Having become a household name from his roles on ‘The Inbetweeners’ and ‘Friday Night Dinner’, you might expect Simon Bird’s first foray into feature filmmaking to reflect his onscreen persona, but those coming to this expecting a sarcastic and foul-mouthed comedy will discover something altogether different. Based on the graphic novel by Joff Winterhart, and adapted by Lisa Owens, ‘Days of the Bagnold Summer’ is a subdued and sweet-natured coming-of-age comedy about a single mum and her moody son.


‘Days of the Bagnold Summer’ immediately feels unique thanks to its utterly unremarkable setting, focused on British cinemas most wildly underrepresented demographic – the lower middle-class suburbs. We’re so used to seeing the extremes of British society on screen, whether that be the aristocracy of ‘Downton Abbey’ the toffs of the Richard Curtis cinematic universe, or the poverty-stricken working classes. However, most of Britain is just boring suburban existence, and it is quite nice to see that for once on the big screen.


Earl Cave is Daniel Bagnold, an awkward, introverted, metal-head teenager, who lives with his mum Sue (Monica Dolan). Daniel is planning to spend the summer in Florida with his dad and step-mum, but when plans change at the last minute, Daniel and Sue are forced to navigate the six weeks of summer together. Bird perfectly captures how the summer holiday—so full of excitement and potential when you’re a kid—becomes an endless boring nightmare once you’re a teenager, and what an absolute miserable time this is for parents.


As the days drift by, tensions between the two begin to rise as Sue keeps trying to spend time with Daniel, whilst he makes it abundantly clear—in that classic moody teenager way—that he would literally rather be anywhere else in the world. Though specifically, and hurtfully to Sue, in Florida with his dad. The mood between the two is further complicated when Sue begins dating Daniel’s history teacher (Rob Brydon).


Bird plays all of this in a very low key and downbeat way, and daringly maintains this throughout. But make no mistake, it is very funny, and I suspect many will find it painfully relatable. The relationship between Daniel and Sue is so sharply observed, and the performances of Cave and Dolan so natural and lived in, you would be hard pressed not to find some familiarity in this beautifully sensitive portrayal.


‘Days of the Bagnold Summer’ is a remarkably assured debut from Bird, and has been treated to a superb blu-ray release from Anti-Worlds. The disc comes with a 30-minute making-of featurette, including interviews with all the main cast and crew, and exploring all aspects of the production. There are a couple of deleted scenes, and also the original trailer.

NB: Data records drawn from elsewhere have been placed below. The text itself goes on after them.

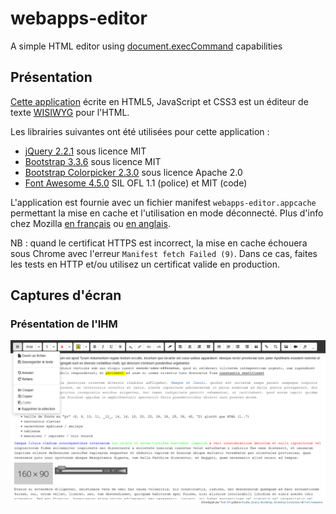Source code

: # webapps-editor

A simple HTML editor using [document.execCommand](https://developer.mozilla.org/en-US/docs/Web/API/Document/execCommand) capabilities


## Présentation

[Cette application](http://techgp.fr/webapps/webapps-editor.html) écrite en HTML5, JavaScript et CSS3 est un éditeur de texte [WISIWYG](https://fr.wikipedia.org/wiki/What_you_see_is_what_you_get) pour l'HTML.

Les librairies suivantes ont été utilisées pour cette application :

- [jQuery 2.2.1](http://jquery.com/) sous licence MIT
- [Bootstrap 3.3.6](http://getbootstrap.com/css/) sous licence MIT
- [Bootstrap Colorpicker 2.3.0](https://github.com/mjolnic/bootstrap-colorpicker/) sous licence Apache 2.0
- [Font Awesome 4.5.0](http://fortawesome.github.io/Font-Awesome/) SIL OFL 1.1 (police) et MIT (code)

L'application est fournie avec un fichier manifest `webapps-editor.appcache` permettant la mise en cache et l'utilisation en mode déconnecté. Plus d'info chez Mozilla [en français](https://developer.mozilla.org/fr/docs/Utiliser_Application_Cache) ou [en anglais](https://developer.mozilla.org/en-US/docs/Web/HTML/Using_the_application_cache).

NB : quand le certificat HTTPS est incorrect, la mise en cache échouera sous Chrome avec l'erreur `Manifest fetch Failed (9)`. Dans ce cas, faites les tests en HTTP et/ou utilisez un certificat valide en production.

## Captures d'écran

### Présentation de l'IHM

![Présentation de l'IHM](./screenshots/webapps-editor-1.png)

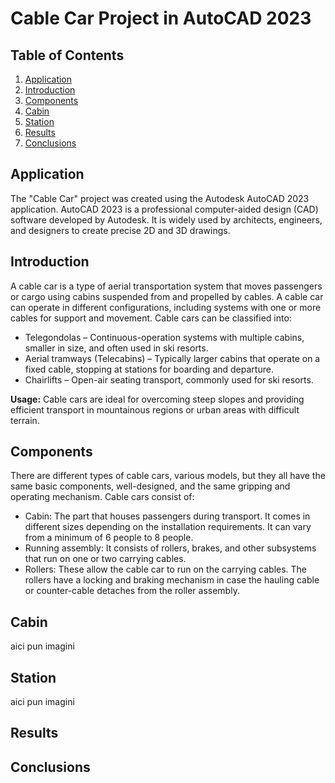 # Cable Car Project in AutoCAD 2023

 ## Table of Contents
1. [Application](#application)
2. [Introduction](#introduction)
3. [Components](#components)
4. [Cabin](#cabin)
5. [Station](#station)
6. [Results](#Results)
7. [Conclusions](#Conclusions)

## Application

The "Cable Car" project was created using the Autodesk AutoCAD 2023 application. AutoCAD 2023 is a professional computer-aided design (CAD) software developed by Autodesk. It is widely used by architects, engineers, and designers to create precise 2D and 3D drawings.

## Introduction

A cable car is a type of aerial transportation system that moves passengers or cargo using cabins suspended from and propelled by cables. A cable car can operate in different configurations, including systems with one or more cables for support and movement.
Cable cars can be classified into:
- Telegondolas – Continuous-operation systems with multiple cabins, smaller in size, and often used in ski resorts.
- Aerial tramways (Telecabins) – Typically larger cabins that operate on a fixed cable, stopping at stations for boarding and departure.
- Chairlifts – Open-air seating transport, commonly used for ski resorts.

 **Usage:** Cable cars are ideal for overcoming steep slopes and providing efficient transport in mountainous regions or urban areas with difficult terrain.

## Components
There are different types of cable cars, various models, but they all have the same basic components, well-designed, and the same gripping and operating mechanism. Cable cars consist of:

- Cabin: The part that houses passengers during transport. It comes in different sizes depending on the installation requirements. It can vary from a minimum of 6 people to 8 people.
- Running assembly: It consists of rollers, brakes, and other subsystems that run on one or two carrying cables.
- Rollers: These allow the cable car to run on the carrying cables. The rollers have a locking and braking mechanism in case the hauling cable or counter-cable detaches from the roller assembly.

## Cabin 
aici pun imagini

## Station

aici pun imagini

## Results

## Conclusions
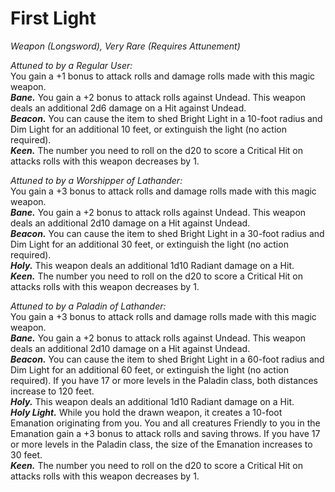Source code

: # First Light
*Weapon (Longsword), Very Rare (Requires Attunement)*

*Attuned to by a Regular User:*  
You gain a +1 bonus to attack rolls and damage rolls made with this magic weapon.  
***Bane.*** You gain a +2 bonus to attack rolls against Undead. This weapon deals an additional 2d6 damage on a Hit against Undead.  
***Beacon.*** You can cause the item to shed Bright Light in a 10-foot radius and Dim Light for an additional 10 feet, or extinguish the light (no action required).  
***Keen.*** The number you need to roll on the d20 to score a Critical Hit on attacks rolls with this weapon decreases by 1.  

*Attuned to by a Worshipper of Lathander:*  
You gain a +3 bonus to attack rolls and damage rolls made with this magic weapon.  
***Bane.*** You gain a +2 bonus to attack rolls against Undead. This weapon deals an additional 2d10 damage on a Hit against Undead.  
***Beacon.*** You can cause the item to shed Bright Light in a 30-foot radius and Dim Light for an additional 30 feet, or extinguish the light (no action required).  
***Holy.*** This weapon deals an additional 1d10 Radiant damage on a Hit.  
***Keen.*** The number you need to roll on the d20 to score a Critical Hit on attacks rolls with this weapon decreases by 1.  

*Attuned to by a Paladin of Lathander:*  
You gain a +3 bonus to attack rolls and damage rolls made with this magic weapon.  
***Bane.*** You gain a +2 bonus to attack rolls against Undead. This weapon deals an additional 2d10 damage on a Hit against Undead.  
***Beacon.*** You can cause the item to shed Bright Light in a 60-foot radius and Dim Light for an additional 60 feet, or extinguish the light (no action required). If you have 17 or more levels in the Paladin class, both distances increase to 120 feet.  
***Holy.*** This weapon deals an additional 1d10 Radiant damage on a Hit.  
***Holy Light.*** While you hold the drawn weapon, it creates a 10-foot Emanation originating from you. You and all creatures Friendly to you in the Emanation gain a +3 bonus to attack rolls and saving throws. If you have 17 or more levels in the Paladin class, the size of the Emanation increases to 30 feet.  
***Keen.*** The number you need to roll on the d20 to score a Critical Hit on attacks rolls with this weapon decreases by 1.  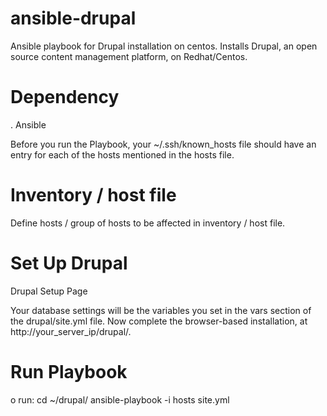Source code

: # ansible-drupal
Ansible playbook for Drupal installation on centos.
Installs Drupal, an open source content management platform, on Redhat/Centos.

# Dependency
. Ansible

Before you run the Playbook, your ~/.ssh/known_hosts file should have an entry for each of the hosts mentioned in the hosts file.

# Inventory / host file 
 Define hosts / group of hosts to be affected in inventory / host file.
 
# Set Up Drupal
Drupal Setup Page

Your database settings will be the variables you set in the vars section of the drupal/site.yml file.
Now complete the browser-based installation, at http://your_server_ip/drupal/.

# Run Playbook

o run:
       cd ~/drupal/
       ansible-playbook -i hosts site.yml
        

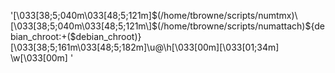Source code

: '\[\033[38;5;040m\033[48;5;121m\]$(/home/tbrowne/scripts/numtmx)\[\033[38;5;040m\033[48;5;121m\]$(/home/tbrowne/scripts/numattach)${debian_chroot:+($debian_chroot)}\[\033[38;5;161m\033[48;5;182m\]\u@\h\[\033[00m\]\[\033[01;34m\] \w\[\033[00m\] '
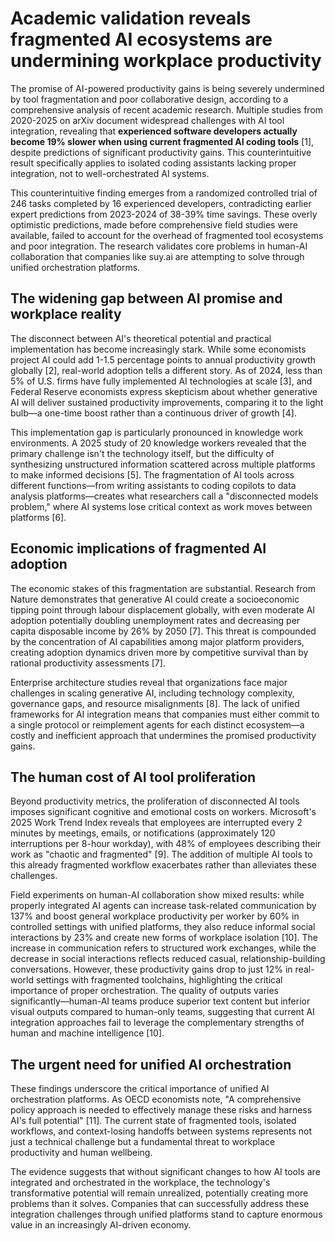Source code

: # Academic validation reveals fragmented AI ecosystems are undermining workplace productivity

The promise of AI-powered productivity gains is being severely undermined by tool fragmentation and poor collaborative design, according to a comprehensive analysis of recent academic research. Multiple studies from 2020-2025 on arXiv document widespread challenges with AI tool integration, revealing that **experienced software developers actually become 19% slower when using current fragmented AI coding tools** [1], despite predictions of significant productivity gains. This counterintuitive result specifically applies to isolated coding assistants lacking proper integration, not to well-orchestrated AI systems.

This counterintuitive finding emerges from a randomized controlled trial of 246 tasks completed by 16 experienced developers, contradicting earlier expert predictions from 2023-2024 of 38-39% time savings. These overly optimistic predictions, made before comprehensive field studies were available, failed to account for the overhead of fragmented tool ecosystems and poor integration. The research validates core problems in human-AI collaboration that companies like suy.ai are attempting to solve through unified orchestration platforms.

## The widening gap between AI promise and workplace reality

The disconnect between AI's theoretical potential and practical implementation has become increasingly stark. While some economists project AI could add 1-1.5 percentage points to annual productivity growth globally [2], real-world adoption tells a different story. As of 2024, less than 5% of U.S. firms have fully implemented AI technologies at scale [3], and Federal Reserve economists express skepticism about whether generative AI will deliver sustained productivity improvements, comparing it to the light bulb—a one-time boost rather than a continuous driver of growth [4].

This implementation gap is particularly pronounced in knowledge work environments. A 2025 study of 20 knowledge workers revealed that the primary challenge isn't the technology itself, but the difficulty of synthesizing unstructured information scattered across multiple platforms to make informed decisions [5]. The fragmentation of AI tools across different functions—from writing assistants to coding copilots to data analysis platforms—creates what researchers call a "disconnected models problem," where AI systems lose critical context as work moves between platforms [6].

## Economic implications of fragmented AI adoption

The economic stakes of this fragmentation are substantial. Research from Nature demonstrates that generative AI could create a socioeconomic tipping point through labour displacement globally, with even moderate AI adoption potentially doubling unemployment rates and decreasing per capita disposable income by 26% by 2050 [7]. This threat is compounded by the concentration of AI capabilities among major platform providers, creating adoption dynamics driven more by competitive survival than by rational productivity assessments [7].

Enterprise architecture studies reveal that organizations face major challenges in scaling generative AI, including technology complexity, governance gaps, and resource misalignments [8]. The lack of unified frameworks for AI integration means that companies must either commit to a single protocol or reimplement agents for each distinct ecosystem—a costly and inefficient approach that undermines the promised productivity gains.

## The human cost of AI tool proliferation

Beyond productivity metrics, the proliferation of disconnected AI tools imposes significant cognitive and emotional costs on workers. Microsoft's 2025 Work Trend Index reveals that employees are interrupted every 2 minutes by meetings, emails, or notifications (approximately 120 interruptions per 8-hour workday), with 48% of employees describing their work as "chaotic and fragmented" [9]. The addition of multiple AI tools to this already fragmented workflow exacerbates rather than alleviates these challenges.

Field experiments on human-AI collaboration show mixed results: while properly integrated AI agents can increase task-related communication by 137% and boost general workplace productivity per worker by 60% in controlled settings with unified platforms, they also reduce informal social interactions by 23% and create new forms of workplace isolation [10]. The increase in communication refers to structured work exchanges, while the decrease in social interactions reflects reduced casual, relationship-building conversations. However, these productivity gains drop to just 12% in real-world settings with fragmented toolchains, highlighting the critical importance of proper orchestration. The quality of outputs varies significantly—human-AI teams produce superior text content but inferior visual outputs compared to human-only teams, suggesting that current AI integration approaches fail to leverage the complementary strengths of human and machine intelligence [10].

## The urgent need for unified AI orchestration

These findings underscore the critical importance of unified AI orchestration platforms. As OECD economists note, "A comprehensive policy approach is needed to effectively manage these risks and harness AI's full potential" [11]. The current state of fragmented tools, isolated workflows, and context-losing handoffs between systems represents not just a technical challenge but a fundamental threat to workplace productivity and human wellbeing.

The evidence suggests that without significant changes to how AI tools are integrated and orchestrated in the workplace, the technology's transformative potential will remain unrealized, potentially creating more problems than it solves. Companies that can successfully address these integration challenges through unified platforms stand to capture enormous value in an increasingly AI-driven economy.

Also on the disc is a video essay by Simon Bird, exploring his influences and inspirations, which is accompanied by a very funny commentary track. He name checks the films of Roy Andersson, Woody Allen, Peter Bogdanovich, Wes Anderson, Hal Ashby, and Paul Thomas Anderson as being key inspirations. There’s also the screen test between Earl Cave and Monica Dolan. Elsewhere there are three short films by Joff Winterhart, plus a really fun and engaging conversation with him as he talks through the development of the graphic novel.


Finally, the limited edition comes with a 28-page booklet containing new writing on the film by director Simon Bird, screen writer Lisa Owens, film critic Leigh Singer, and unseen stills, film credits and technical details.